*Description of the task:* Please return the lines below verbatim, beginning at the one that has "- Informal benchmarking" and stopping after the one that has "- Requirements *analysis*", and add no other lines.

*Exercise materials:*
┌──
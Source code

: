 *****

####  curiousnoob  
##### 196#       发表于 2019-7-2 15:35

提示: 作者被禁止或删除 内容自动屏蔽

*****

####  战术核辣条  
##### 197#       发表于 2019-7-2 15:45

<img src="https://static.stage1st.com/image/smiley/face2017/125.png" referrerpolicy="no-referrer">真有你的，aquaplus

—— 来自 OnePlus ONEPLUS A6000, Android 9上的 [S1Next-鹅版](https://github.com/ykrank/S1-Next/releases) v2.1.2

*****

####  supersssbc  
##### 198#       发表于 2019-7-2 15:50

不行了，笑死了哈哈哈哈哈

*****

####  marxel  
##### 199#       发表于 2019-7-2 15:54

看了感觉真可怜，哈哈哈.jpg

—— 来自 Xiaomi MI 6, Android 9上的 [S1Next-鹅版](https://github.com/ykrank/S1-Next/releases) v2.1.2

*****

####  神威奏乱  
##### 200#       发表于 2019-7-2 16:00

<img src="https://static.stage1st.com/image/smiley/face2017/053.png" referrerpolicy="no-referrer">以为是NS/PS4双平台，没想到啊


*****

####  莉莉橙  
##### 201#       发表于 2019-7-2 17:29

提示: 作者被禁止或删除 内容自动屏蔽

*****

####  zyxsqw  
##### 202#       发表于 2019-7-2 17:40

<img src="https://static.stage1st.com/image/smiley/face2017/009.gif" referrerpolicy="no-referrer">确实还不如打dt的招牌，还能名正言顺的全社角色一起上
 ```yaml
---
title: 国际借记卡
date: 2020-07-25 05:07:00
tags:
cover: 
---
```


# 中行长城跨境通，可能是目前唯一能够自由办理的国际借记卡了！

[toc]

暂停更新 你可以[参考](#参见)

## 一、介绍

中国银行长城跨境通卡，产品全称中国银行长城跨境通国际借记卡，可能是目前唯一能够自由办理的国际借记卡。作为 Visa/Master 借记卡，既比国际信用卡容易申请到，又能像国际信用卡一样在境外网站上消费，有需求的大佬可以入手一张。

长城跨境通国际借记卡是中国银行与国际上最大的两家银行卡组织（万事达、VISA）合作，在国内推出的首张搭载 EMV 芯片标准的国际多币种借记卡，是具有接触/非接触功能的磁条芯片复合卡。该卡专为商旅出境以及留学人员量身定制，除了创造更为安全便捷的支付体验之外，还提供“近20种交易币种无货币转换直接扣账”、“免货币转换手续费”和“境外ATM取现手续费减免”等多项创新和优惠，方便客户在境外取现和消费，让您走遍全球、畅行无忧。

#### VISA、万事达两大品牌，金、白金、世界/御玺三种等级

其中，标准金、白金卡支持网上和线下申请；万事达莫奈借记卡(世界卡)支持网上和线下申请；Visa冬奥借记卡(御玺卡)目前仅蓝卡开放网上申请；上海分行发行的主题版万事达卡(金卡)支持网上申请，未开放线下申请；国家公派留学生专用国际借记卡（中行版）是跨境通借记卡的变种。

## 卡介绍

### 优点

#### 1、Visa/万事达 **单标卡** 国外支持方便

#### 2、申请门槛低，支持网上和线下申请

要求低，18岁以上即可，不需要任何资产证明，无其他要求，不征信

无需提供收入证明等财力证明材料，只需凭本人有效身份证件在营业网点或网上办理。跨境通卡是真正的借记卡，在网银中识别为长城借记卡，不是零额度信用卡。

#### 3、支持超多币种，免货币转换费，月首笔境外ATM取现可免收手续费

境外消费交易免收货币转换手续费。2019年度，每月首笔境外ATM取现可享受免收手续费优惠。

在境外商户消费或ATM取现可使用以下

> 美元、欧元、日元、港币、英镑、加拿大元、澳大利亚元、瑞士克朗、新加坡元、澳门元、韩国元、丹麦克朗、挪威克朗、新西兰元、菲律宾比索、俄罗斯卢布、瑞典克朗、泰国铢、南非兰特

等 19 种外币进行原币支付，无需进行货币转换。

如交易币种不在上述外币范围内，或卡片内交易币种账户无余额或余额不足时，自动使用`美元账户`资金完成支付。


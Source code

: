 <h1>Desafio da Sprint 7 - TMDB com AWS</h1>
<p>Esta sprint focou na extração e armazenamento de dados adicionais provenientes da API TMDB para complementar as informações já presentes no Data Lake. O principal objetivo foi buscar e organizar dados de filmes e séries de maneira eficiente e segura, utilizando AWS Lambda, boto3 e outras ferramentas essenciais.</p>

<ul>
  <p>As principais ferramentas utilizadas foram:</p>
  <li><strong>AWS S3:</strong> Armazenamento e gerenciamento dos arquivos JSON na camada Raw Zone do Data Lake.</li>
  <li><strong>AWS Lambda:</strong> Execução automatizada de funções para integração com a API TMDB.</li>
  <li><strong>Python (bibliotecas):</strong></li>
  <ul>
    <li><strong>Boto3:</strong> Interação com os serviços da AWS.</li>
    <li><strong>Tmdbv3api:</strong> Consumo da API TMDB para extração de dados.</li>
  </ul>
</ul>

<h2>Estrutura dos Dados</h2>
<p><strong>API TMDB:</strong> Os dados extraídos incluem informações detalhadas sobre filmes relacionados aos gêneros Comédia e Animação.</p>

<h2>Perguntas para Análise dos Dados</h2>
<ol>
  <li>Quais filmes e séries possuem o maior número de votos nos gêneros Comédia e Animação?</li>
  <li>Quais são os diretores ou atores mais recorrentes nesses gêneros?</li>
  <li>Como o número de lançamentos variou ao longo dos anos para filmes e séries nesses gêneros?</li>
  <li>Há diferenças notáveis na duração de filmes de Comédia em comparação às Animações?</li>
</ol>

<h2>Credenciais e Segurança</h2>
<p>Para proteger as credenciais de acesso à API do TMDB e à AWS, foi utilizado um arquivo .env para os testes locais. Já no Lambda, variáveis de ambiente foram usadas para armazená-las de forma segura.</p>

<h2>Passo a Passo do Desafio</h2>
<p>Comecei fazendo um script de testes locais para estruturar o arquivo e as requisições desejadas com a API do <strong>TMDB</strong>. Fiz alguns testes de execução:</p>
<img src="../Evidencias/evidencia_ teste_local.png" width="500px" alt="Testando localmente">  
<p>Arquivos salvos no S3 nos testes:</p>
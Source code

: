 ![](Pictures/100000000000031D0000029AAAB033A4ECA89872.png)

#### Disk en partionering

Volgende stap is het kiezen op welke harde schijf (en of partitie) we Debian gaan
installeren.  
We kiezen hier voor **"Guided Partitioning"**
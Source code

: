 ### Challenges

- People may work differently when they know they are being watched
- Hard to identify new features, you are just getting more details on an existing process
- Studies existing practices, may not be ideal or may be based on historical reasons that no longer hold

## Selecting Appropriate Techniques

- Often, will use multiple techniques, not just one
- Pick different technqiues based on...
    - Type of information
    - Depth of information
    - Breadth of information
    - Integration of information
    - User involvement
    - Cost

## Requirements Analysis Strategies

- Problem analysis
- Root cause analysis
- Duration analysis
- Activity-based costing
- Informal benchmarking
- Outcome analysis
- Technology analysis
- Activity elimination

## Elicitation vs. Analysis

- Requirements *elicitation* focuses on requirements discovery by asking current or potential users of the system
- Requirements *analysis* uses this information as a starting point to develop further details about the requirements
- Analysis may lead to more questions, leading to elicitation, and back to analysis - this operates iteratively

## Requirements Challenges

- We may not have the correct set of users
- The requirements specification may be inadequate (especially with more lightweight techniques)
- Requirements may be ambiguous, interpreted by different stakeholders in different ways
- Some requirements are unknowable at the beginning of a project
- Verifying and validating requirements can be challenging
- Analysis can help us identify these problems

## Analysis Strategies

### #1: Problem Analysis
└──
*Result below:*
- Informal benchmarking
- Outcome analysis
- Technology analysis
- Activity elimination

## Elicitation vs. Analysis

- Requirements *elicitation* focuses on requirements discovery by asking current or potential users of the system
- Requirements *analysis* uses this information as a starting point to develop further details about the requirements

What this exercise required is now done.